WORK ITEM:
Write out, from the entries below, exactly the lines that run between the lines holding "coupons available to a specific service." and "folder and vice-versa.**", inclusive, and stop there.
─── STUDY MATERIAL
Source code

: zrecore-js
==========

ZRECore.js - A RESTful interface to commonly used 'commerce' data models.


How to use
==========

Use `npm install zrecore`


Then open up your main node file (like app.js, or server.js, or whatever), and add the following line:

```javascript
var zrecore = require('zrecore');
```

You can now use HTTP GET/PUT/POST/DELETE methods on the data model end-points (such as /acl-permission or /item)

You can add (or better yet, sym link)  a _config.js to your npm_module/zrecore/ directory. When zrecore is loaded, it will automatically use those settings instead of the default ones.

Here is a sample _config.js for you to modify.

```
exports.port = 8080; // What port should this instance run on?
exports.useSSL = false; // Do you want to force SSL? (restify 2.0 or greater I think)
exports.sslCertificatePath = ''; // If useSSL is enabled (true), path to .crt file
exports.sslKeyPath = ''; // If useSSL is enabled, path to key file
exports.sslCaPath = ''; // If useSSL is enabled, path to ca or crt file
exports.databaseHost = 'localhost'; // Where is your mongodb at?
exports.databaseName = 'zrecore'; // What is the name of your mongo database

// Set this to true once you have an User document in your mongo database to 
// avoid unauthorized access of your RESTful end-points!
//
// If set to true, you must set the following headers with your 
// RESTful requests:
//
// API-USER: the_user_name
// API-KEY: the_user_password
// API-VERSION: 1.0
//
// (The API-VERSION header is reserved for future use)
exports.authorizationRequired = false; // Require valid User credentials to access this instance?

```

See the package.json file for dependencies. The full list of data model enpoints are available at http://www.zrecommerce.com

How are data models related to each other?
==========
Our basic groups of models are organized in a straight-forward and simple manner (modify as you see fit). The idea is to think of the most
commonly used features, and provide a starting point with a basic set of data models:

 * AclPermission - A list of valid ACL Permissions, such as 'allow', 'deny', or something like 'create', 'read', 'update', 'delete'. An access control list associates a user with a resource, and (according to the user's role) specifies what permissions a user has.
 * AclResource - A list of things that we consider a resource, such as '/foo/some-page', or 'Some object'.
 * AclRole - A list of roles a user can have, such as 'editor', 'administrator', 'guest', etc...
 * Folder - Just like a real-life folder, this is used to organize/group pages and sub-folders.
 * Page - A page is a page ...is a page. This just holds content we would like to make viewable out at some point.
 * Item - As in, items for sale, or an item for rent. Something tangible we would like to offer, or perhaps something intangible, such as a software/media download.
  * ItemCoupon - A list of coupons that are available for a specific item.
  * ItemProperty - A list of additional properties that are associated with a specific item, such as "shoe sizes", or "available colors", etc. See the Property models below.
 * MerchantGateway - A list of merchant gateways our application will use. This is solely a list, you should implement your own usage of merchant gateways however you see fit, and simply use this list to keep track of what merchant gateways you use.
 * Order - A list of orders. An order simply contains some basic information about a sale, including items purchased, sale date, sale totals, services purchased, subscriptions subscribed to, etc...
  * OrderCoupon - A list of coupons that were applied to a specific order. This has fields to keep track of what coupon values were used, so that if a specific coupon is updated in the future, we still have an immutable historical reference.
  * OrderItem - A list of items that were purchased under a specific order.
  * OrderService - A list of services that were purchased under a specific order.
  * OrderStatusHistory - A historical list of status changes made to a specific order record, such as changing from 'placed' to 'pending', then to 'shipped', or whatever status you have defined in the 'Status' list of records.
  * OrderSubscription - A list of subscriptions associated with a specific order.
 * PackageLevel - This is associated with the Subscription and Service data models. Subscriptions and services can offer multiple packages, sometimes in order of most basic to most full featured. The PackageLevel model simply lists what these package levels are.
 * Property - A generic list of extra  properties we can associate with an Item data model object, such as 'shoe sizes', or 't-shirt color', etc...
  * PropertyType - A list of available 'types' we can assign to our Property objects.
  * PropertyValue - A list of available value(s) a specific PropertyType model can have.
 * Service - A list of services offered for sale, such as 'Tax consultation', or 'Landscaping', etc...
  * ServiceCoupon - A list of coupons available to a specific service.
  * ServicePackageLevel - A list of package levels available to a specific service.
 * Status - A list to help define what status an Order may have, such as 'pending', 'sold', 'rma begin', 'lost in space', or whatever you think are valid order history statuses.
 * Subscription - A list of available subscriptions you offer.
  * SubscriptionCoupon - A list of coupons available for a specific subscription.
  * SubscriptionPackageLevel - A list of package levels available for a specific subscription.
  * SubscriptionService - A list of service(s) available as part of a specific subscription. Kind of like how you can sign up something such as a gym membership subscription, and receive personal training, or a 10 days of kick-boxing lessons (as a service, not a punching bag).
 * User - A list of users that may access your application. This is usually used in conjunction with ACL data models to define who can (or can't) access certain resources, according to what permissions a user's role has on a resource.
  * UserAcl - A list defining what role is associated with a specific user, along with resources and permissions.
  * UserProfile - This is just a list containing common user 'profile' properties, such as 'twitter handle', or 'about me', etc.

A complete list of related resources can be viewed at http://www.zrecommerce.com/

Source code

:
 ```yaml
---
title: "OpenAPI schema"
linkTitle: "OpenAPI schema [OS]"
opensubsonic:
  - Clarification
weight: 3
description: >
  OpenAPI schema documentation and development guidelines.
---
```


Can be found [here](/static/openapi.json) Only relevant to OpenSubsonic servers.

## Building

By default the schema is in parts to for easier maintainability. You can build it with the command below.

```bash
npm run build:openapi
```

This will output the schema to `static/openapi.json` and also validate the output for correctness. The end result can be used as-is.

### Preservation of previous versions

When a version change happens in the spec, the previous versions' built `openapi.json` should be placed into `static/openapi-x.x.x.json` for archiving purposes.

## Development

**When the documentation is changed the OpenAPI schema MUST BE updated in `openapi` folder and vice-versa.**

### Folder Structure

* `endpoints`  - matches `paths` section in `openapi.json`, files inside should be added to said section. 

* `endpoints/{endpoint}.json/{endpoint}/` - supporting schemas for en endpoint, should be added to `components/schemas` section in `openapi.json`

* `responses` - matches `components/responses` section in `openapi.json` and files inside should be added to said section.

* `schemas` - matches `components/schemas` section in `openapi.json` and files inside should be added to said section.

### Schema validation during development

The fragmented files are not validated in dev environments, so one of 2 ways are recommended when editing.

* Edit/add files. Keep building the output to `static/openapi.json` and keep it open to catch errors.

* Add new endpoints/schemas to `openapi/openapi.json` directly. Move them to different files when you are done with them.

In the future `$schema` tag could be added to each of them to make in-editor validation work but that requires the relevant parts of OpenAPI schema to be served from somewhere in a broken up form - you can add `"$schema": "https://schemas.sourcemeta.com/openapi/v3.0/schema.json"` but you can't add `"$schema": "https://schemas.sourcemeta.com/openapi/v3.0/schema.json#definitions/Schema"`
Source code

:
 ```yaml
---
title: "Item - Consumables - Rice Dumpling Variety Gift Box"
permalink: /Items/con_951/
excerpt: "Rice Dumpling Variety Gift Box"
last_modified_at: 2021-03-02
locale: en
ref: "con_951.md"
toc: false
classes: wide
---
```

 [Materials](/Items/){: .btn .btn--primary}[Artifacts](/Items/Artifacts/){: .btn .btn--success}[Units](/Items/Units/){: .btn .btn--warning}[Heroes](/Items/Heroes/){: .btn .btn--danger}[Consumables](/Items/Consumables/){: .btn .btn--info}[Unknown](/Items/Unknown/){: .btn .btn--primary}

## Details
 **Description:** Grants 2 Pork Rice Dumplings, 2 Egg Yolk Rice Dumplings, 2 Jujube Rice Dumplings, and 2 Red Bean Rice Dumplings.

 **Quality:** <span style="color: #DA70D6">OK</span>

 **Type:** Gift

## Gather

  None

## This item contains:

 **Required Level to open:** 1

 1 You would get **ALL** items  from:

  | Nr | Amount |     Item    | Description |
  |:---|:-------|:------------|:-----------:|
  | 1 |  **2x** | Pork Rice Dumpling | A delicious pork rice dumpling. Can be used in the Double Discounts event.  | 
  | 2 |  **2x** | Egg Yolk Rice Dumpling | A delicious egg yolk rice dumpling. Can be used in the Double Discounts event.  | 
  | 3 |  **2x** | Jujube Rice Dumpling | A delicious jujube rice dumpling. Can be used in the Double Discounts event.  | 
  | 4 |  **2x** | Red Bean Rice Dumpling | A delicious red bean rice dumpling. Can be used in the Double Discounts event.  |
──────
SOLUTION:
  * ServiceCoupon - A list of coupons available to a specific service.
  * ServicePackageLevel - A list of package levels available to a specific service.
 * Status - A list to help define what status an Order may have, such as 'pending', 'sold', 'rma begin', 'lost in space', or whatever you think are valid order history statuses.
 * Subscription - A list of available subscriptions you offer.
  * SubscriptionCoupon - A list of coupons available for a specific subscription.
  * SubscriptionPackageLevel - A list of package levels available for a specific subscription.
  * SubscriptionService - A list of service(s) available as part of a specific subscription. Kind of like how you can sign up something such as a gym membership subscription, and receive personal training, or a 10 days of kick-boxing lessons (as a service, not a punching bag).
 * User - A list of users that may access your application. This is usually used in conjunction with ACL data models to define who can (or can't) access certain resources, according to what permissions a user's role has on a resource.
  * UserAcl - A list defining what role is associated with a specific user, along with resources and permissions.
  * UserProfile - This is just a list containing common user 'profile' properties, such as 'twitter handle', or 'about me', etc.

A complete list of related resources can be viewed at http://www.zrecommerce.com/

Source code

:
 ```yaml
---
title: "OpenAPI schema"
linkTitle: "OpenAPI schema [OS]"
opensubsonic:
  - Clarification
weight: 3
description: >
  OpenAPI schema documentation and development guidelines.
---
```


Can be found [here](/static/openapi.json) Only relevant to OpenSubsonic servers.

## Building

By default the schema is in parts to for easier maintainability. You can build it with the command below.

```bash
npm run build:openapi
```

This will output the schema to `static/openapi.json` and also validate the output for correctness. The end result can be used as-is.

### Preservation of previous versions

When a version change happens in the spec, the previous versions' built `openapi.json` should be placed into `static/openapi-x.x.x.json` for archiving purposes.

## Development

**When the documentation is changed the OpenAPI schema MUST BE updated in `openapi` folder and vice-versa.**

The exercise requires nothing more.